# Provided data

--------

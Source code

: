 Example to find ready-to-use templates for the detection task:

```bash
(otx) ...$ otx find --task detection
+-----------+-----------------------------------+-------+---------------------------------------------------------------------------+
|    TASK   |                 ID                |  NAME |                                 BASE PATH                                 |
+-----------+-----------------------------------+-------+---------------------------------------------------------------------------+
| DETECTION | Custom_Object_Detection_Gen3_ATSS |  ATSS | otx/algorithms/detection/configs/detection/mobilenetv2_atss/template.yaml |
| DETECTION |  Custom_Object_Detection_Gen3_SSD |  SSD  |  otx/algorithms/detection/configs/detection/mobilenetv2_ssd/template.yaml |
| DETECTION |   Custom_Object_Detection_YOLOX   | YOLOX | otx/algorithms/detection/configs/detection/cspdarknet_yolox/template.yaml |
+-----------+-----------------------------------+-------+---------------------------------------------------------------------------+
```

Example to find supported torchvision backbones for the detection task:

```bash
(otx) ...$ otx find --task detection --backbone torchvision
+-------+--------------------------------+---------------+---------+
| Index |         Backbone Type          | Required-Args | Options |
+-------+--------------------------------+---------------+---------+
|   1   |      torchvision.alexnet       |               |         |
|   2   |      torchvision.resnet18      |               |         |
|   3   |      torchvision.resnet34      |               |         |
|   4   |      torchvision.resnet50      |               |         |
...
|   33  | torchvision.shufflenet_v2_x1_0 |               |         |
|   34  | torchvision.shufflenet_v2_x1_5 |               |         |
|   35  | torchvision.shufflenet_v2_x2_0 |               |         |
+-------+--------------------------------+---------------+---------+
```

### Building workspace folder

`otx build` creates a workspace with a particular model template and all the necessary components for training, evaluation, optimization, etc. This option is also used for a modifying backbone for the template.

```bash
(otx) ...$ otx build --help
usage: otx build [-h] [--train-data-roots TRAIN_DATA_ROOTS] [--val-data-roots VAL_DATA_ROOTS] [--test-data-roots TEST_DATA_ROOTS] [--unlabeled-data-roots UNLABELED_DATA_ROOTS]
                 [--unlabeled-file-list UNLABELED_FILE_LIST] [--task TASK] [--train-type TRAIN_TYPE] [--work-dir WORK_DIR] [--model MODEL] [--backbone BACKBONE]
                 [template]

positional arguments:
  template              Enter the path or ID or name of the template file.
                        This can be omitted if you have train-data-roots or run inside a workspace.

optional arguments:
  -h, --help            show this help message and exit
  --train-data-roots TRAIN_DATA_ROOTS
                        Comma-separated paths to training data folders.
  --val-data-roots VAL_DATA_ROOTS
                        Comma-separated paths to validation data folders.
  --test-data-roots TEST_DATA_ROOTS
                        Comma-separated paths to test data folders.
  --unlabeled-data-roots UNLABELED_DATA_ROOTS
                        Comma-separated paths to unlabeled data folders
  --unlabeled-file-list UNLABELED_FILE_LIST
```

--------

# Work task
Would you mind copying all of the records exactly?

# Response to the exercise
Source code

: Example to find ready-to-use templates for the detection task:

```bash
(otx) ...$ otx find --task detection
+-----------+-----------------------------------+-------+---------------------------------------------------------------------------+
|    TASK   |                 ID                |  NAME |                                 BASE PATH                                 |
+-----------+-----------------------------------+-------+---------------------------------------------------------------------------+
| DETECTION | Custom_Object_Detection_Gen3_ATSS |  ATSS | otx/algorithms/detection/configs/detection/mobilenetv2_atss/template.yaml |
| DETECTION |  Custom_Object_Detection_Gen3_SSD |  SSD  |  otx/algorithms/detection/configs/detection/mobilenetv2_ssd/template.yaml |
| DETECTION |   Custom_Object_Detection_YOLOX   | YOLOX | otx/algorithms/detection/configs/detection/cspdarknet_yolox/template.yaml |
+-----------+-----------------------------------+-------+---------------------------------------------------------------------------+
```

Example to find supported torchvision backbones for the detection task:

```bash
(otx) ...$ otx find --task detection --backbone torchvision
+-------+--------------------------------+---------------+---------+
| Index |         Backbone Type          | Required-Args | Options |
+-------+--------------------------------+---------------+---------+
|   1   |      torchvision.alexnet       |               |         |
|   2   |      torchvision.resnet18      |               |         |
|   3   |      torchvision.resnet34      |               |         |
|   4   |      torchvision.resnet50      |               |         |
...
|   33  | torchvision.shufflenet_v2_x1_0 |               |         |
|   34  | torchvision.shufflenet_v2_x1_5 |               |         |
|   35  | torchvision.shufflenet_v2_x2_0 |               |         |
+-------+--------------------------------+---------------+---------+
```

### Building workspace folder

`otx build` creates a workspace with a particular model template and all the necessary components for training, evaluation, optimization, etc. This option is also used for a modifying backbone for the template.

```bash
(otx) ...$ otx build --help
usage: otx build [-h] [--train-data-roots TRAIN_DATA_ROOTS] [--val-data-roots VAL_DATA_ROOTS] [--test-data-roots TEST_DATA_ROOTS] [--unlabeled-data-roots UNLABELED_DATA_ROOTS]
                 [--unlabeled-file-list UNLABELED_FILE_LIST] [--task TASK] [--train-type TRAIN_TYPE] [--work-dir WORK_DIR] [--model MODEL] [--backbone BACKBONE]
                 [template]

positional arguments:
  template              Enter the path or ID or name of the template file.
                        This can be omitted if you have train-data-roots or run inside a workspace.

optional arguments:
  -h, --help            show this help message and exit
  --train-data-roots TRAIN_DATA_ROOTS
                        Comma-separated paths to training data folders.
  --val-data-roots VAL_DATA_ROOTS
                        Comma-separated paths to validation data folders.
  --test-data-roots TEST_DATA_ROOTS
                        Comma-separated paths to test data folders.
  --unlabeled-data-roots UNLABELED_DATA_ROOTS
                        Comma-separated paths to unlabeled data folders
  --unlabeled-file-list UNLABELED_FILE_LIST
```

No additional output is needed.